Strain at the gnat that is the prior and swallow the ungainly camel that is the iid likelihood. Senn’s discussion is good in that he keeps his eye on the ball knits his row straight without getting distracted by stray bits of yarn.

46 thoughts on ““Why should anyone believe that? Why does it make sense to model a series of astronomical events as though they were spins of a roulette wheel in Vegas?”

  1. “But this number [the probability of the sun coming up tomorrow] is far greater for him who, seeing in the totality of phenomena the principle regulating the days and seasons, realizes that nothing at present moment can arrest the course of it.”

    — Pierre-Simon Laplace

    • The crux is that it is very easy to criticize precocious newborn’s reasoning. But what model should a smarter newborn do Andrew’s world? That’s the interesting question.

      There’s a reason the story chooses a precocious newborn. It doesn’t have access to lots of other information about what it is trying to predict.
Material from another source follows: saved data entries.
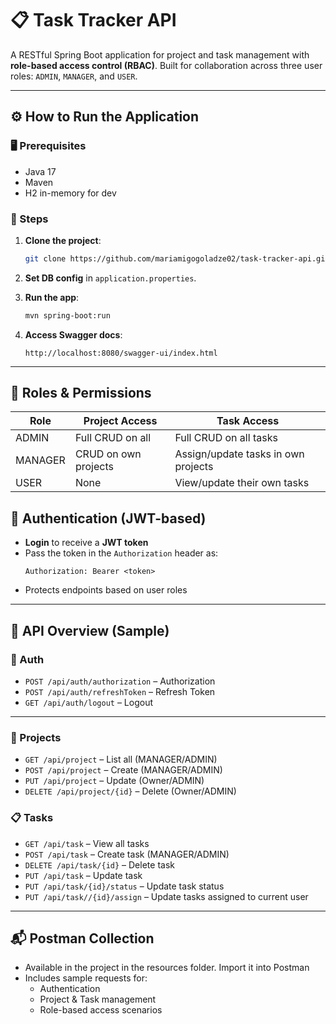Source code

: # 📋 Task Tracker API

A RESTful Spring Boot application for project and task management with **role-based access control (RBAC)**. Built for collaboration across three user roles: `ADMIN`, `MANAGER`, and `USER`.

---
## ⚙️ How to Run the Application

### 🖥️ Prerequisites

- Java 17
- Maven
- H2 in-memory for dev

### 🏁 Steps

1. **Clone the project**:
   ```bash
   git clone https://github.com/mariamigogoladze02/task-tracker-api.git
   ```

2. **Set DB config** in `application.properties`.

3. **Run the app**:
   ```bash
   mvn spring-boot:run
   ```

4. **Access Swagger docs**:
   ```
   http://localhost:8080/swagger-ui/index.html
   ```

---

## 👥 Roles & Permissions

| Role    | Project Access           | Task Access                          |
|---------|--------------------------|--------------------------------------|
| ADMIN   | Full CRUD on all         | Full CRUD on all tasks               |
| MANAGER | CRUD on own projects     | Assign/update tasks in own projects |
| USER    | None                     | View/update their own tasks         |


## 🔐 Authentication (JWT-based)

- **Login** to receive a **JWT token**
- Pass the token in the `Authorization` header as:
  ```
  Authorization: Bearer <token>
  ```
- Protects endpoints based on user roles

---

## 📌 API Overview (Sample)

### 🔑 Auth

- `POST /api/auth/authorization` – Authorization
- `POST /api/auth/refreshToken` – Refresh Token
- `GET /api/auth/logout` – Logout
---

### 📁 Projects

- `GET /api/project` – List all (MANAGER/ADMIN)
- `POST /api/project` – Create (MANAGER/ADMIN)
- `PUT /api/project` – Update (Owner/ADMIN)
- `DELETE /api/project/{id}` – Delete (Owner/ADMIN)

### 📋 Tasks

- `GET /api/task` – View all tasks
- `POST /api/task` – Create task (MANAGER/ADMIN)
- `DELETE /api/task/{id}` – Delete task
- `PUT /api/task` – Update task
- `PUT /api/task/{id}/status` – Update task status
- `PUT /api/task//{id}/assign` – Update tasks assigned to current user

---

## 📬 Postman Collection

- Available in the project in the resources folder. Import it into Postman
- Includes sample requests for:
    - Authentication
    - Project & Task management
    - Role-based access scenarios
      • Okay, so suppose our precocious newborn dismisses celestial mechanics and constrains herself to statistical analysis. She has two hypotheses, A and B. Using in the marble-in-the-bag approach, the black marble hypothesis (B) always turns out to be wrong. Always. Conversely, the white marble hypothesis always turns out to be right. Always. At some point a truly precocious newborn – perhaps now a toddler – would realize that the marble-in-the-bag decision approach is overestimating the probability of B and revise her methodology.
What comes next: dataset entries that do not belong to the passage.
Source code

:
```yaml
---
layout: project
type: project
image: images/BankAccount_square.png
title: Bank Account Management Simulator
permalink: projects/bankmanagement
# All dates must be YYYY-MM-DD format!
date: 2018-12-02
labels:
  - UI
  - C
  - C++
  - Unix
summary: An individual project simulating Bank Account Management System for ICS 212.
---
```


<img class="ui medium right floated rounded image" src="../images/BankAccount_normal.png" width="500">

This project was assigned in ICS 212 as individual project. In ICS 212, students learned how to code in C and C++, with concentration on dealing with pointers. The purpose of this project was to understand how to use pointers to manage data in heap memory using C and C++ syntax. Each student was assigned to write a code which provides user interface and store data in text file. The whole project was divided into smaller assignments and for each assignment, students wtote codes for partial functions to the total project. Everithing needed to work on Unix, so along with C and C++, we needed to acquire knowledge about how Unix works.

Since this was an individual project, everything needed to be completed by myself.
        • What do you mean by “hypothesis (B) always turns out to be wrong”? Always wrong in many multiverses? Or wrong every morning? If the latter, then are you proposing that one should always discard models with really low probability?

        • > If the latter, then are you proposing that one should always discard models with really low probability?

          The latter. I only live in this universe, in this solar system, on this planet. I’m saying that if every time you decide B you’re wrong then you better update your priors. (In practice, I discard some low probability models as irrelevant and assume the risk associated with the ridiculously low probability that I’m wrong.)

        • @Chris G.

          Imagine one such precocious infant that was born in Svalbard, Norway on the 1st day of October. After 40 successive, boring sunrises & sunsets he accumulates 40 white marble and retains his one lonely black marble.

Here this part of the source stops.